- **EXERCISE OBJECTIVE**: The output is to match the entries below character for character.

===== STORED DATA =====

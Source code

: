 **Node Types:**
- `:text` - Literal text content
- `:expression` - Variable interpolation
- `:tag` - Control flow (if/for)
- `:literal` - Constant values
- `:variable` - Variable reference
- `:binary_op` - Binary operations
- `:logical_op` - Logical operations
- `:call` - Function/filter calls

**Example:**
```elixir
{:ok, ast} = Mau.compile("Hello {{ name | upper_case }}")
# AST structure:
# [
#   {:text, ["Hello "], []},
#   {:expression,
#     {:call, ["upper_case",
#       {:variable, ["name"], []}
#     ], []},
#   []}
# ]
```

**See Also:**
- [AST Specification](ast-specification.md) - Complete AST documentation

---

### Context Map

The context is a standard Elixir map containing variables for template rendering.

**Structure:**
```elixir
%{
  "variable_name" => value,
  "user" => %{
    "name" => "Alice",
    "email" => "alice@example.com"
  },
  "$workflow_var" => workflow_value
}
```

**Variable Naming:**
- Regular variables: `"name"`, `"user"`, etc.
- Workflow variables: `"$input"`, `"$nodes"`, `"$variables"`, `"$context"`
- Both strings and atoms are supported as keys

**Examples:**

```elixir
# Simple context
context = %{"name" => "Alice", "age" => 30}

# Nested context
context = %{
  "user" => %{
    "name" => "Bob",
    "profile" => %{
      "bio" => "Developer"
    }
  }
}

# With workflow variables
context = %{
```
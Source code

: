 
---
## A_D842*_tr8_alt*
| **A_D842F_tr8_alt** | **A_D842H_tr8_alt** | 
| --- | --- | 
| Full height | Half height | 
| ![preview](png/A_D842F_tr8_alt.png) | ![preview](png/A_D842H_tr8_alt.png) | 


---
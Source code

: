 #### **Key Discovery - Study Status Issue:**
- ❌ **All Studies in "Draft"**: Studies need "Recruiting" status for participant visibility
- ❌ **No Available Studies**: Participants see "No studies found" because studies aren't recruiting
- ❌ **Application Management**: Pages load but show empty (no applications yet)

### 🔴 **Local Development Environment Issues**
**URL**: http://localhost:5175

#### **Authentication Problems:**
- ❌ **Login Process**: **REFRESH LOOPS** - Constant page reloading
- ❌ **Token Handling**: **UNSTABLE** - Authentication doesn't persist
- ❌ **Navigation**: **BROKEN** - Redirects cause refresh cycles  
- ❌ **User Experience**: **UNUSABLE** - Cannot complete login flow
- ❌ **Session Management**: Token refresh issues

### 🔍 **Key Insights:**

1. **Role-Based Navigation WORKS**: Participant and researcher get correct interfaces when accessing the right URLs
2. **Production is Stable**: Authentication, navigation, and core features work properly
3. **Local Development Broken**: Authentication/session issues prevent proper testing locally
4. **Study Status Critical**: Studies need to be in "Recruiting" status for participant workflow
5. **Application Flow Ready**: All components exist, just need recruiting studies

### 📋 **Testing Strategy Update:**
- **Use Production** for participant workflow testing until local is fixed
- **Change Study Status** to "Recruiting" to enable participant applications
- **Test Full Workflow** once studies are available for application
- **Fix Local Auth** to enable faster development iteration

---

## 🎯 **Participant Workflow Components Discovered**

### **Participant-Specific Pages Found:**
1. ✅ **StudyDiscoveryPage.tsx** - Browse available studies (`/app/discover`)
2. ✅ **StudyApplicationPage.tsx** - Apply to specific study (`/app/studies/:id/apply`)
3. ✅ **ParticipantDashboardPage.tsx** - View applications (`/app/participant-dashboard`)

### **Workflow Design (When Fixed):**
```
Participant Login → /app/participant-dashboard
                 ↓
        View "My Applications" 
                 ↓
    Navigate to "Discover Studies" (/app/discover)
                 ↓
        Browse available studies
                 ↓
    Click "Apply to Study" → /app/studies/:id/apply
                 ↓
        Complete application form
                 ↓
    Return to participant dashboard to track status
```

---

=====

- **ANSWER SECTION**:
Source code

: **Node Types:**
- `:text` - Literal text content
- `:expression` - Variable interpolation
- `:tag` - Control flow (if/for)
- `:literal` - Constant values
- `:variable` - Variable reference
- `:binary_op` - Binary operations
- `:logical_op` - Logical operations
- `:call` - Function/filter calls

**Example:**
```elixir
{:ok, ast} = Mau.compile("Hello {{ name | upper_case }}")
# AST structure:
# [
#   {:text, ["Hello "], []},
#   {:expression,
#     {:call, ["upper_case",
#       {:variable, ["name"], []}
#     ], []},
#   []}
# ]
```

**See Also:**
- [AST Specification](ast-specification.md) - Complete AST documentation

---

### Context Map

The context is a standard Elixir map containing variables for template rendering.

**Structure:**
```elixir
%{
  "variable_name" => value,
  "user" => %{
    "name" => "Alice",
    "email" => "alice@example.com"
  },
  "$workflow_var" => workflow_value
}
```

**Variable Naming:**
- Regular variables: `"name"`, `"user"`, etc.
- Workflow variables: `"$input"`, `"$nodes"`, `"$variables"`, `"$context"`
- Both strings and atoms are supported as keys

**Examples:**

```elixir
# Simple context
context = %{"name" => "Alice", "age" => 30}

# Nested context
context = %{
  "user" => %{
    "name" => "Bob",
    "profile" => %{
      "bio" => "Developer"
    }
  }
}

# With workflow variables
context = %{
```
Source code

: 
---
## A_D842*_tr8_alt*
| **A_D842F_tr8_alt** | **A_D842H_tr8_alt** | 
| --- | --- | 
| Full height | Half height | 
| ![preview](png/A_D842F_tr8_alt.png) | ![preview](png/A_D842H_tr8_alt.png) | 


---
Source code

: #### **Key Discovery - Study Status Issue:**
- ❌ **All Studies in "Draft"**: Studies need "Recruiting" status for participant visibility
- ❌ **No Available Studies**: Participants see "No studies found" because studies aren't recruiting
- ❌ **Application Management**: Pages load but show empty (no applications yet)

### 🔴 **Local Development Environment Issues**
**URL**: http://localhost:5175

#### **Authentication Problems:**
- ❌ **Login Process**: **REFRESH LOOPS** - Constant page reloading
- ❌ **Token Handling**: **UNSTABLE** - Authentication doesn't persist
- ❌ **Navigation**: **BROKEN** - Redirects cause refresh cycles  
- ❌ **User Experience**: **UNUSABLE** - Cannot complete login flow
- ❌ **Session Management**: Token refresh issues

### 🔍 **Key Insights:**

1. **Role-Based Navigation WORKS**: Participant and researcher get correct interfaces when accessing the right URLs
2. **Production is Stable**: Authentication, navigation, and core features work properly
3. **Local Development Broken**: Authentication/session issues prevent proper testing locally
4. **Study Status Critical**: Studies need to be in "Recruiting" status for participant workflow
5. **Application Flow Ready**: All components exist, just need recruiting studies

### 📋 **Testing Strategy Update:**
- **Use Production** for participant workflow testing until local is fixed
- **Change Study Status** to "Recruiting" to enable participant applications
- **Test Full Workflow** once studies are available for application
- **Fix Local Auth** to enable faster development iteration

---

## 🎯 **Participant Workflow Components Discovered**

### **Participant-Specific Pages Found:**
1. ✅ **StudyDiscoveryPage.tsx** - Browse available studies (`/app/discover`)
2. ✅ **StudyApplicationPage.tsx** - Apply to specific study (`/app/studies/:id/apply`)
3. ✅ **ParticipantDashboardPage.tsx** - View applications (`/app/participant-dashboard`)

### **Workflow Design (When Fixed):**
```
Participant Login → /app/participant-dashboard
                 ↓
        View "My Applications" 
                 ↓
    Navigate to "Discover Studies" (/app/discover)
                 ↓
        Browse available studies
                 ↓
    Click "Apply to Study" → /app/studies/:id/apply
                 ↓
        Complete application form
                 ↓
    Return to participant dashboard to track status
```

---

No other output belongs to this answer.